• RECORD EXCERPTS
[Start of section]

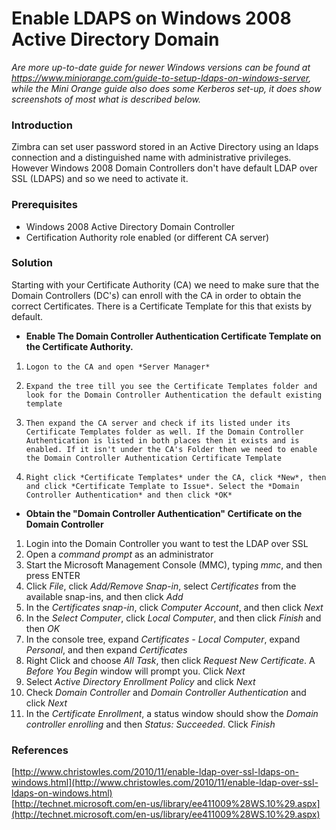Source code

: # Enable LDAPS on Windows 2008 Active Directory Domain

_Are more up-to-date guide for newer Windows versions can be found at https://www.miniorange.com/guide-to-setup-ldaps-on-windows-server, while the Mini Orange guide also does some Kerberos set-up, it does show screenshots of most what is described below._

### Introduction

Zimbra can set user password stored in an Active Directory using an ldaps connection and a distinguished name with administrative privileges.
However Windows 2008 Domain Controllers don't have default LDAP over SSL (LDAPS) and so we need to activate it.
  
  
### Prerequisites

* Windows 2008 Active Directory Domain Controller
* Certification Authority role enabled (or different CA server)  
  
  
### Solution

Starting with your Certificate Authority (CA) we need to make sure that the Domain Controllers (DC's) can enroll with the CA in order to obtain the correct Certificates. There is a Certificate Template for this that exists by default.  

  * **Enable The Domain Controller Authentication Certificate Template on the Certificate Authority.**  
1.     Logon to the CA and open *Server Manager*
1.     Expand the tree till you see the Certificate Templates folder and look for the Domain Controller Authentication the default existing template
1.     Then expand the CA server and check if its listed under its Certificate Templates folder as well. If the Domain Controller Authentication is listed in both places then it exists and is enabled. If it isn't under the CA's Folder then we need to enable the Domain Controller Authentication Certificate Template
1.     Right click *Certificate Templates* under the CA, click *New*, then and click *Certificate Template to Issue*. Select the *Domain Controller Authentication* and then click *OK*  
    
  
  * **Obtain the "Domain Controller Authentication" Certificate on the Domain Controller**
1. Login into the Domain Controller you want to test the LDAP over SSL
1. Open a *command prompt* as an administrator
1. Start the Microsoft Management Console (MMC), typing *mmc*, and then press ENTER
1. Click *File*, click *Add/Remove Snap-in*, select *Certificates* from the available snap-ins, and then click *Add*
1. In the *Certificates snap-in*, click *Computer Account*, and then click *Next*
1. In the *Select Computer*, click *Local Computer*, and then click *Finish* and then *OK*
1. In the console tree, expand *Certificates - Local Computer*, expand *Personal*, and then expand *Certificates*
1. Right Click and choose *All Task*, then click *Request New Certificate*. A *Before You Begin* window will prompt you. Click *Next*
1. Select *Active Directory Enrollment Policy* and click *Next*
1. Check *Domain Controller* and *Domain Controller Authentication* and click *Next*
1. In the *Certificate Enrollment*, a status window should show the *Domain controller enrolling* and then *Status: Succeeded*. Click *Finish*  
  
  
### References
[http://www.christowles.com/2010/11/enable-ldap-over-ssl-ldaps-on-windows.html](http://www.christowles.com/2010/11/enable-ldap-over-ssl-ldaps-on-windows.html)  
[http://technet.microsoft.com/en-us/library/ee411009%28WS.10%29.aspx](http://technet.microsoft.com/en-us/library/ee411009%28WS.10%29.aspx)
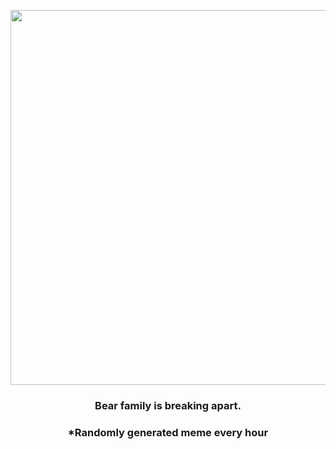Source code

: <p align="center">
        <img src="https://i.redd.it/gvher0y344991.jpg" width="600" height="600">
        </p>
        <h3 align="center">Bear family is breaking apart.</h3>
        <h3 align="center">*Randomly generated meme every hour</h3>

[End of section]

• TASK TO CARRY OUT
Please copy out the material above exactly, with the images removed.

• SOLVED EXERCISE
Source code

: # Enable LDAPS on Windows 2008 Active Directory Domain

_Are more up-to-date guide for newer Windows versions can be found at https://www.miniorange.com/guide-to-setup-ldaps-on-windows-server, while the Mini Orange guide also does some Kerberos set-up, it does show screenshots of most what is described below._

### Introduction

Zimbra can set user password stored in an Active Directory using an ldaps connection and a distinguished name with administrative privileges.
However Windows 2008 Domain Controllers don't have default LDAP over SSL (LDAPS) and so we need to activate it.
  
  
### Prerequisites

* Windows 2008 Active Directory Domain Controller
* Certification Authority role enabled (or different CA server)  
  
  
### Solution

Starting with your Certificate Authority (CA) we need to make sure that the Domain Controllers (DC's) can enroll with the CA in order to obtain the correct Certificates. There is a Certificate Template for this that exists by default.  

  * **Enable The Domain Controller Authentication Certificate Template on the Certificate Authority.**  
1.     Logon to the CA and open *Server Manager*
1.     Expand the tree till you see the Certificate Templates folder and look for the Domain Controller Authentication the default existing template
1.     Then expand the CA server and check if its listed under its Certificate Templates folder as well. If the Domain Controller Authentication is listed in both places then it exists and is enabled. If it isn't under the CA's Folder then we need to enable the Domain Controller Authentication Certificate Template
1.     Right click *Certificate Templates* under the CA, click *New*, then and click *Certificate Template to Issue*. Select the *Domain Controller Authentication* and then click *OK*  
    
  
  * **Obtain the "Domain Controller Authentication" Certificate on the Domain Controller**
1. Login into the Domain Controller you want to test the LDAP over SSL
1. Open a *command prompt* as an administrator
1. Start the Microsoft Management Console (MMC), typing *mmc*, and then press ENTER
1. Click *File*, click *Add/Remove Snap-in*, select *Certificates* from the available snap-ins, and then click *Add*
1. In the *Certificates snap-in*, click *Computer Account*, and then click *Next*
1. In the *Select Computer*, click *Local Computer*, and then click *Finish* and then *OK*
1. In the console tree, expand *Certificates - Local Computer*, expand *Personal*, and then expand *Certificates*
1. Right Click and choose *All Task*, then click *Request New Certificate*. A *Before You Begin* window will prompt you. Click *Next*
1. Select *Active Directory Enrollment Policy* and click *Next*
1. Check *Domain Controller* and *Domain Controller Authentication* and click *Next*
1. In the *Certificate Enrollment*, a status window should show the *Domain controller enrolling* and then *Status: Succeeded*. Click *Finish*  
  
  
### References
[http://www.christowles.com/2010/11/enable-ldap-over-ssl-ldaps-on-windows.html](http://www.christowles.com/2010/11/enable-ldap-over-ssl-ldaps-on-windows.html)  
[http://technet.microsoft.com/en-us/library/ee411009%28WS.10%29.aspx](http://technet.microsoft.com/en-us/library/ee411009%28WS.10%29.aspx)
Source code

: <p align="center">
        <img src="https://i.redd.it/gvher0y344991.jpg" width="600" height="600">
        </p>
        <h3 align="center">Bear family is breaking apart.</h3>
        <h3 align="center">*Randomly generated meme every hour</h3>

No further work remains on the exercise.